Fourteen years later, Senator Arlen Specter brought an amendment to the Lautenberg amendment, which was passed by Congress for the Appropriations Act of 2004. This adds a category of Iranian nationals, specifically religious minorities, in the category of refugees who have “a strong likelihood of qualifying for admission as refugees due to well established histories of persecution” but again does not exclude other categories.
The Specter amendment remained in force for 14 years after it was included in the annual Consolidated Appropriations acts, but it was not enacted for 2019.
Full text of the Lautenberg Amendment, No. 367 (Senate – July 20, 1989)
Section 1. (a)(1) the Attorney General is directed to establish, in consultation with the Secretary of State, standard profiles of refugee applicants which would identify applicants with a strong likelihood of qualifying for admission as refugees due to well established histories of persecution, pursuant to section 207 of the Immigration and Nationality Act; and
(2) these categories shall include Soviet nationals who are Jews or Evangelical Christians or Ukrainian Catholics or Ukrainian Orthodox, and holders of Letters of Introduction in the Orderly Departure Program in Vietnam, who do not immediately qualify for immigrant visas, and may include other groups of refugee applicants for which such standard profiles would be appropriate.
(b) If a refugee applicant is within any of the standard profiles, he or she may qualify for refugee status by demonstrating one of the following:
(1) acts of mistreatment, or prejudicial actions against him or her personally such as, but not limited to:
(A) inability to study or practice religious beliefs or ethnic heritage, or
(B) denial of access to educational, vocational or technical institutions for which he or she is otherwise qualified, based on membership in one of the above standard profiles; or
(C) adverse treatment in the workplace stemming from prejudicial attitudes toward members of his or her standard profile, or
(2) acts of persecution committed against other persons in his or her standard profile, in his or her geographical locale, or acts, regardless of locale, which give rise to a well-founded fear of persecution, or
(3) instances of mistreatment or prejudicial actions based on his or her personal request to depart the Soviet Union or Vietnam, including, but not limited to, loss of home, job, or educational opportunity.

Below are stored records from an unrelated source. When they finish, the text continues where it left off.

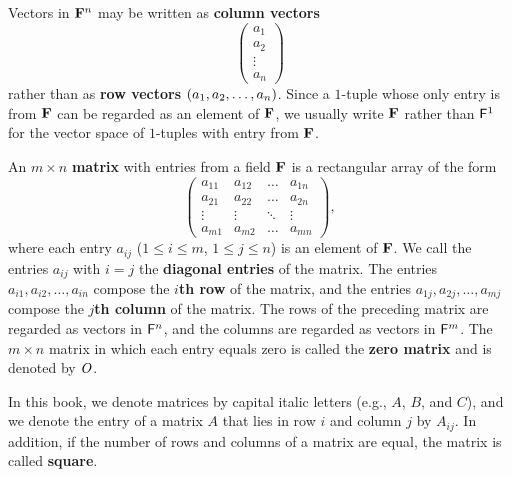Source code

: \begin{defn}\label{1.2.5}
    Vectors in \(\mathbf{F}^n\) may be written as \textbf{column vectors}
    \[
        \begin{pmatrix}
            a_{1}  \\
            a_{2}  \\
            \vdots \\
            a_{n}
        \end{pmatrix}
    \]
    rather than as \textbf{row vectors} \({\left\lparen{a}_{1}, {a}_{2}, \dots, {a}_{n}\right\rparen}\).
    Since a \(1\)-tuple whose only entry is from \(\mathbf{F}\) can be regarded as an element of \(\mathbf{F}\), we usually write \(\mathbf{F}\) rather than \(\mathsf{F}^{1}\) for the vector space of \(1\)-tuples with entry from \(\mathbf{F}\).
\end{defn}

\begin{defn}\label{1.2.6}
    An \(m \times n\) \textbf{matrix} with entries from a field \(\mathbf{F}\) is a rectangular array of the form
    \[
        \begin{pmatrix}
            a_{1 1} & a_{1 2} & \dots  & a_{1 n} \\
            a_{2 1} & a_{2 2} & \dots  & a_{2 n} \\
            \vdots  & \vdots  & \ddots & \vdots  \\
            a_{m 1} & a_{m 2} & \dots  & a_{m n}
        \end{pmatrix},
    \]
    where each entry \(a_{i j}\) (\(1 \leq i \leq m\), \(1 \leq j \leq n\)) is an element of \(\mathbf{F}\).
    We call the entries \(a_{i j}\) with \(i = j\) the \textbf{diagonal entries} of the matrix.
    The entries \(a_{i 1} ,a_{i 2} , \dots, a_{i n}\) compose the \textbf{\(i\)th row} of the matrix, and the entries \(a_{1 j}, a_{2 j}, \dots, a_{m j}\) compose the \textbf{\(j\)th column} of the matrix.
    The rows of the preceding matrix are regarded as vectors in \(\mathsf{F}^{n}\), and the columns are regarded as vectors in \(\mathsf{F}^{m}\).
    The \(m \times n\) matrix in which each entry equals zero is called the \textbf{zero matrix} and is denoted by \(\mathit{O}\).
\end{defn}

\begin{defn}\label{1.2.7}
    In this book, we denote matrices by capital italic letters (e.g., \(A\), \(B\), and \(C\)), and we denote the entry of a matrix \(A\) that lies in row \(i\) and column \(j\) by \(A_{i j}\).
    In addition, if the number of rows and columns of a matrix are equal, the matrix is called \textbf{square}.
\end{defn}

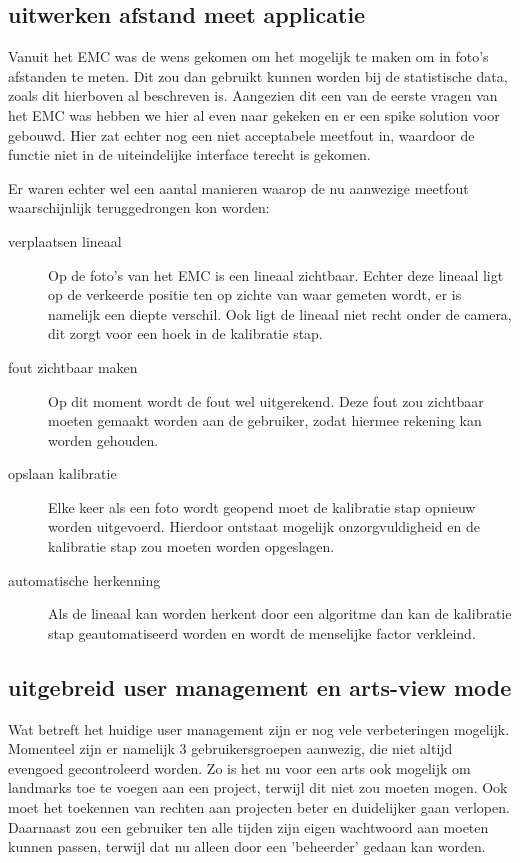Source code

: \subsection{uitwerken afstand meet applicatie} %
Vanuit het EMC was de wens gekomen om het mogelijk te maken om in foto's afstanden te meten.
Dit zou dan gebruikt kunnen worden bij de statistische data, zoals dit hierboven al beschreven is.
Aangezien dit een van de eerste vragen van het EMC was hebben we hier al even naar gekeken en er een spike solution voor gebouwd.
Hier zat echter nog een niet acceptabele meetfout in, waardoor de functie niet in de uiteindelijke interface terecht is gekomen.

Er waren echter wel een aantal manieren waarop de nu aanwezige meetfout waarschijnlijk teruggedrongen kon worden:
\begin{description}
	\item[verplaatsen lineaal] Op de foto's van het EMC is een lineaal zichtbaar. 
	Echter deze lineaal ligt op de verkeerde positie ten op zichte van waar gemeten wordt, er is namelijk een diepte verschil. 
	Ook ligt de lineaal niet recht onder de camera, dit zorgt voor een hoek in de kalibratie stap.
	\item[fout zichtbaar maken] Op dit moment wordt de fout wel uitgerekend. 
	Deze fout zou zichtbaar moeten gemaakt worden aan de gebruiker, zodat hiermee rekening kan worden gehouden.
	\item[opslaan kalibratie] Elke keer als een foto wordt geopend moet de kalibratie stap opnieuw worden uitgevoerd. 
	Hierdoor ontstaat mogelijk onzorgvuldigheid en de kalibratie stap zou moeten worden opgeslagen.
	\item[automatische herkenning] Als de lineaal kan worden herkent door een algoritme dan kan de kalibratie stap geautomatiseerd worden en wordt de menselijke factor verkleind.
\end{description}

\subsection{uitgebreid user management en arts-view mode} %
Wat betreft het huidige user management zijn er nog vele verbeteringen mogelijk.
Momenteel zijn er namelijk 3 gebruikersgroepen aanwezig, die niet altijd evengoed gecontroleerd worden.
Zo is het nu voor een arts ook mogelijk om landmarks toe te voegen aan een project, terwijl dit niet zou moeten mogen.
Ook moet het toekennen van rechten aan projecten beter en duidelijker gaan verlopen.
Daarnaast zou een gebruiker ten alle tijden zijn eigen wachtwoord aan moeten kunnen passen, terwijl dat nu alleen door een 'beheerder' gedaan kan worden.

(c) Decisions made to deny applications for refugee status shall be made in writing and shall state, to the maximum extent feasible, the reasons why the application was denied.
(d) Aliens who fall within categories established by this Act, or by the Attorney General pursuant to this Act, and who have been denied refugee status between August 15, 1988 and the date of enactment of this Act, shall be eligible to reapply for refugee status under the terms of this Act.
(e) This section shall take effect on the date of the enactment of this Act and shall terminate on September 30, 1990.
Sec. 2. (a) The Attorney General shall, subject to the requirements in subsection (b) and (c) of this section, adjust to lawful permanent resident status those nationals of the Soviet Union or Vietnam who entered the United States on or after September 1, 1988 and before September 1, 1990, through the exercise of his public interest parole power after being denied refugee status.
(b) Soviet or Vietnamese nationals described in this section shall not be eligible for adjustment under subsection (a) unless–
(1) They have been physically present in the United States for at leat one year,
(2) they apply for adjustment within one year after the date upon which they become eligible for such adjustment, and
(3) they pay a fee to provide for the processing of their application, as determined by regulation by the Attorney General.
(c) Persons described in subsection (a) shall not be subject to the numerical limitations in section 201(a) or section 202(a) of the Immigration and Nationality Act, but shall be subject to the exclusions in section 212(a) of such Act (except for paragraphs (14) and (28)).